_TASK DESCRIPTION_
Scan the entries for the word "when" and return every line that has it.

Saved entries
= Beginning of Section =
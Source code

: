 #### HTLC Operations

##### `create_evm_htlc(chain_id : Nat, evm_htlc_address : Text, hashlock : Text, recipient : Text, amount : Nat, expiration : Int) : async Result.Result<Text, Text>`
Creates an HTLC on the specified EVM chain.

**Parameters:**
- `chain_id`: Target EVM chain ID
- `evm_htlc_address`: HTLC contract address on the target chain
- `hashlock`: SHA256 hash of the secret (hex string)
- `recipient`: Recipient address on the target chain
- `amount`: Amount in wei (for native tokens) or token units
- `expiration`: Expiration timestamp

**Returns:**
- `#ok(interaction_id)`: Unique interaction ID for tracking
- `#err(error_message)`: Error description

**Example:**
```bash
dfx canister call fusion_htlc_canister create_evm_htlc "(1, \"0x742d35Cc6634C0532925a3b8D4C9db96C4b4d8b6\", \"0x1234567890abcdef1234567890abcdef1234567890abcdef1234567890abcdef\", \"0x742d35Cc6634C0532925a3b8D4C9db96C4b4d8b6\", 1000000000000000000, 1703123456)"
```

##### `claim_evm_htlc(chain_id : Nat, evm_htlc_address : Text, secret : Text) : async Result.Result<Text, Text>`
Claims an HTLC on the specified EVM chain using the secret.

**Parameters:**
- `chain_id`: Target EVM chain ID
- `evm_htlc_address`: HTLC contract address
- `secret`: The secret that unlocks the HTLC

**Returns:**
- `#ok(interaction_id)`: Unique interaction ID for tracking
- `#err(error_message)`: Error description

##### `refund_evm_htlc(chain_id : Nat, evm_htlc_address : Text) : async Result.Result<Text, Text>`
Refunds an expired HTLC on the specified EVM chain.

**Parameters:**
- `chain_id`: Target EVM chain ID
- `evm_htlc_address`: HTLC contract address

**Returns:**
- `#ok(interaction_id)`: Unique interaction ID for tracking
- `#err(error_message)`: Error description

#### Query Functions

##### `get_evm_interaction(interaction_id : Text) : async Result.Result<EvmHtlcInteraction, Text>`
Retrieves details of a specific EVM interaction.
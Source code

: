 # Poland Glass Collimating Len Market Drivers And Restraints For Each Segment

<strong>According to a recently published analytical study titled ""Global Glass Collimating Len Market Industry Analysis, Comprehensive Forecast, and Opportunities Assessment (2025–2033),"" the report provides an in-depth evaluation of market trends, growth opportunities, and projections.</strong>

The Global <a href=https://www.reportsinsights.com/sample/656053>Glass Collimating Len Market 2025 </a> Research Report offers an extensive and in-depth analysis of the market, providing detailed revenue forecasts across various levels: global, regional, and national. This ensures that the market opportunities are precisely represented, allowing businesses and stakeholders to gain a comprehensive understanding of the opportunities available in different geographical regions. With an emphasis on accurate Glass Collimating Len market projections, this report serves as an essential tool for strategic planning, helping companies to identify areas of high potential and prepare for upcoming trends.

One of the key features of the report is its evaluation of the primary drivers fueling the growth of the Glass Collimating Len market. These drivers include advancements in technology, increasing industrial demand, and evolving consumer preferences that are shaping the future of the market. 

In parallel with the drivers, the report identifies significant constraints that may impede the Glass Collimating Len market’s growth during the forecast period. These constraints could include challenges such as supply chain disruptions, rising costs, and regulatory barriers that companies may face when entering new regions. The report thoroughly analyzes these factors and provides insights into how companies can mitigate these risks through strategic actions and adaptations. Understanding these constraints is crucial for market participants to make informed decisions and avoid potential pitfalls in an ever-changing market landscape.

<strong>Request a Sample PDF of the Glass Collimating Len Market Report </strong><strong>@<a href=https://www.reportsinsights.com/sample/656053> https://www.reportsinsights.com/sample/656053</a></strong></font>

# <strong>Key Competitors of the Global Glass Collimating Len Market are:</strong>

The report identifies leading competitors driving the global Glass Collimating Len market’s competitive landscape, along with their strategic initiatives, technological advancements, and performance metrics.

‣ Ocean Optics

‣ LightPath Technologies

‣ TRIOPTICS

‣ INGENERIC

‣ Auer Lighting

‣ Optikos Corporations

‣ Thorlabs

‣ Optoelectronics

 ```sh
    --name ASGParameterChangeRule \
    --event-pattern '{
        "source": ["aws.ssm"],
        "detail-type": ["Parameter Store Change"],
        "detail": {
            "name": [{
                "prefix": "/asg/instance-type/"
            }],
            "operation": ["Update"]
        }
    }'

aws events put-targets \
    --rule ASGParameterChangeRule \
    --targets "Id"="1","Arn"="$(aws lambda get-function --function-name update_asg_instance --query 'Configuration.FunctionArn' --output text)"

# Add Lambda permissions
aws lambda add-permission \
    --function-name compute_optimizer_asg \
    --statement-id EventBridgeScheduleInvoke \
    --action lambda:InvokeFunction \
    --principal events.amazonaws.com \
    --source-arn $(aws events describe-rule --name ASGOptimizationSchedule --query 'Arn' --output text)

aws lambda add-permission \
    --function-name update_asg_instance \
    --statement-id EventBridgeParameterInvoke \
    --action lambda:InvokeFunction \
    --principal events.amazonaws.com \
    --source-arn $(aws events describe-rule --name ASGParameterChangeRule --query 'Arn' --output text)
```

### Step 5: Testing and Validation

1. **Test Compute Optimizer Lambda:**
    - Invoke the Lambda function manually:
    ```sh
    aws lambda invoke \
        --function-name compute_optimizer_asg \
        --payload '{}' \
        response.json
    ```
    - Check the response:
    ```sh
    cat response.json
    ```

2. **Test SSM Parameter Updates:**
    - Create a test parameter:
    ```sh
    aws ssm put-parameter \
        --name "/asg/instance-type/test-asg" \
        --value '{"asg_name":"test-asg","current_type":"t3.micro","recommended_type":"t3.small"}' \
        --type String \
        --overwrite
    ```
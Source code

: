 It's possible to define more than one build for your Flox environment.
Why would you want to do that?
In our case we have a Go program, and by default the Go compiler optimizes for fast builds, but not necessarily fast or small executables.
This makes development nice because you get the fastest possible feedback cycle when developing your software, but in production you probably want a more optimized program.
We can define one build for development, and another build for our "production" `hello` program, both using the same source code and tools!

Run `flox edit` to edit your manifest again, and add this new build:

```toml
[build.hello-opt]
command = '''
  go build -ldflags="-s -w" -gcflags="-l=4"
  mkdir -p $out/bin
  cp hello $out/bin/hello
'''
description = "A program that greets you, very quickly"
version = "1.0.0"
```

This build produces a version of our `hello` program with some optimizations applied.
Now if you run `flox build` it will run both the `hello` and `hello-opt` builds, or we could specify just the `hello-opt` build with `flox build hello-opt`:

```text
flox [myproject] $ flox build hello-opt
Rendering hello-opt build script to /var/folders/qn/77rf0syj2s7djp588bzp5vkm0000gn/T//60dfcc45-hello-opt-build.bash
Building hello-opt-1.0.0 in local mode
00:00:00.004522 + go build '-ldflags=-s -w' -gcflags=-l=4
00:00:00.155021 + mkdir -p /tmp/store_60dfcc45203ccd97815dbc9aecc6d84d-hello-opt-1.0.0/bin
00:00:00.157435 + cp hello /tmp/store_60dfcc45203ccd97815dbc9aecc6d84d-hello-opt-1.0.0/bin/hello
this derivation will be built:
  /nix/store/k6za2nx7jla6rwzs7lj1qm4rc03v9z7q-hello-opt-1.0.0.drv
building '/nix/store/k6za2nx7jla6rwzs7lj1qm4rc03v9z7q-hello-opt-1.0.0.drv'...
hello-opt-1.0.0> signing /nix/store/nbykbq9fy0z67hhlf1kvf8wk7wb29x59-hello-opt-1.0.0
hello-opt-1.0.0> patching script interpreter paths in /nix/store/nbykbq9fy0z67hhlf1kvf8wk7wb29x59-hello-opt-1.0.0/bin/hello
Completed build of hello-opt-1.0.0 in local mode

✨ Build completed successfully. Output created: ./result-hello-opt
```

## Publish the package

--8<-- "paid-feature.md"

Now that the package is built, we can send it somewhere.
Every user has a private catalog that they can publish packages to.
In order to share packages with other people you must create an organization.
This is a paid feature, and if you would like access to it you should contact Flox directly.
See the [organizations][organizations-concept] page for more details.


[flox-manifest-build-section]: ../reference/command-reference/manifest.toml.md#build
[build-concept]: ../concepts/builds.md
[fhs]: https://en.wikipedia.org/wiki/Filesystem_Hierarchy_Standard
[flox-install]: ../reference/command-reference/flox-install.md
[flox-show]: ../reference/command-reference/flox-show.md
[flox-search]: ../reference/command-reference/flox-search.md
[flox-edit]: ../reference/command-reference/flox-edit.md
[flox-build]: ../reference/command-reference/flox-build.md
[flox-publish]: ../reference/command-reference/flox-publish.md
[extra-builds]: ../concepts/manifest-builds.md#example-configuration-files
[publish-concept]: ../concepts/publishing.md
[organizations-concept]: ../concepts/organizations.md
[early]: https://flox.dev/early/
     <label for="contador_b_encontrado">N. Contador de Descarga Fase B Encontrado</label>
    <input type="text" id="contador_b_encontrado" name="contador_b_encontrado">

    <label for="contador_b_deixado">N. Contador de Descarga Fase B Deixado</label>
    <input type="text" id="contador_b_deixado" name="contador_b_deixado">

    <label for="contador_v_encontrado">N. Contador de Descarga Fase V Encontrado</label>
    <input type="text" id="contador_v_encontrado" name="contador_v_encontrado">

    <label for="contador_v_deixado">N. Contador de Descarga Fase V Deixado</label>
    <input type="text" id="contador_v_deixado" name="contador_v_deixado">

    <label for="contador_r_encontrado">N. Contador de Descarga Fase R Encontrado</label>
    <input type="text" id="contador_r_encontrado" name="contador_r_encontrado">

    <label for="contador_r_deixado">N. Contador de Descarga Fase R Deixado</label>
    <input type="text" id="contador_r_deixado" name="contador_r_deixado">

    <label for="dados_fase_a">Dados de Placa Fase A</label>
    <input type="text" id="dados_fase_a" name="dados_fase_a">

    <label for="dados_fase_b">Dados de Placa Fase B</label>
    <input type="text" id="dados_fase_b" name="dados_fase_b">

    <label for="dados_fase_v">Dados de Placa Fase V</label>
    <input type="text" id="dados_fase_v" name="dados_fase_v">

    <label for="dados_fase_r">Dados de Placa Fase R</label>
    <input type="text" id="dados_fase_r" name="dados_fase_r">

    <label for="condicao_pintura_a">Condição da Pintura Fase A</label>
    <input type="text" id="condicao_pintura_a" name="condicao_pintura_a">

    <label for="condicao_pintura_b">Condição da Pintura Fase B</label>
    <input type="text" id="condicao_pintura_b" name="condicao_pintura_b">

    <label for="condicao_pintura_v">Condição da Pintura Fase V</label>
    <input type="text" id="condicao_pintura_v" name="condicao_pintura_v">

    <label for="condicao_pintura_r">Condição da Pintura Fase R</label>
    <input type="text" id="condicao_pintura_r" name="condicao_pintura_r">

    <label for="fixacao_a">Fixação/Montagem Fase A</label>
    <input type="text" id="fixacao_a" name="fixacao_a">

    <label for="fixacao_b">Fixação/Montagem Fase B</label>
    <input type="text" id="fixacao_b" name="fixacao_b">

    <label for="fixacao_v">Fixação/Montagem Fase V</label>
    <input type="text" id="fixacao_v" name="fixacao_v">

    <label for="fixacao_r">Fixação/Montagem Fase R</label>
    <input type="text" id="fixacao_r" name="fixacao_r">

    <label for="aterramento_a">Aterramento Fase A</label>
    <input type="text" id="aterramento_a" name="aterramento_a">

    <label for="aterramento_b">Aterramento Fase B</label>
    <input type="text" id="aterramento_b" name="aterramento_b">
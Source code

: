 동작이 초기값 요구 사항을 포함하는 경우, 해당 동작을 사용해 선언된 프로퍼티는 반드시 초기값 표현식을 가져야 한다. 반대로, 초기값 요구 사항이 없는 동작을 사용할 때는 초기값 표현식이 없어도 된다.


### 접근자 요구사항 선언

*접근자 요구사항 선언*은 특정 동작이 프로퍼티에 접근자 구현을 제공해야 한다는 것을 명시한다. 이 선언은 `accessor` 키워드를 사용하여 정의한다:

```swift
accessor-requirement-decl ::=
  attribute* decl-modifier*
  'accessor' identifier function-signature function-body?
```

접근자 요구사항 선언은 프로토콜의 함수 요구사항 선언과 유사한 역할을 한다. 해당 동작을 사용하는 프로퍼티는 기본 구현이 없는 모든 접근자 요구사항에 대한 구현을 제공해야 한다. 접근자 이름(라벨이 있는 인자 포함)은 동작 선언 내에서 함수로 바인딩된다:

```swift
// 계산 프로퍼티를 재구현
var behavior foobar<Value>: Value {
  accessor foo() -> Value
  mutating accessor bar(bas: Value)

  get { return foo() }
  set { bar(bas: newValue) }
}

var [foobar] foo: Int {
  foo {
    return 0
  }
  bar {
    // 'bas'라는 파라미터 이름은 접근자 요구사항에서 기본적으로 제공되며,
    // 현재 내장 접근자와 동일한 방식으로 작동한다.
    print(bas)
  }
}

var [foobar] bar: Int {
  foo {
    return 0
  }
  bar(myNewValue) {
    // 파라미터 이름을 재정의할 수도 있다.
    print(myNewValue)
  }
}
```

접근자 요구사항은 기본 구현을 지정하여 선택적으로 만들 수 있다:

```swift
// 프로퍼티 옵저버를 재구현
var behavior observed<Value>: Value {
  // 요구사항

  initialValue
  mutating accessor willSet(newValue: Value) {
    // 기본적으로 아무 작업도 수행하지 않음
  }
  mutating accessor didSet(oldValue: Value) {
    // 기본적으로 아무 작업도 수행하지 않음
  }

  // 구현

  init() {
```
= End of Section =
_SOLUTION TO THIS TASK_
In parallel with the drivers, the report identifies significant constraints that may impede the Glass Collimating Len market’s growth during the forecast period. These constraints could include challenges such as supply chain disruptions, rising costs, and regulatory barriers that companies may face when entering new regions. The report thoroughly analyzes these factors and provides insights into how companies can mitigate these risks through strategic actions and adaptations. Understanding these constraints is crucial for market participants to make informed decisions and avoid potential pitfalls in an ever-changing market landscape.
This makes development nice because you get the fastest possible feedback cycle when developing your software, but in production you probably want a more optimized program.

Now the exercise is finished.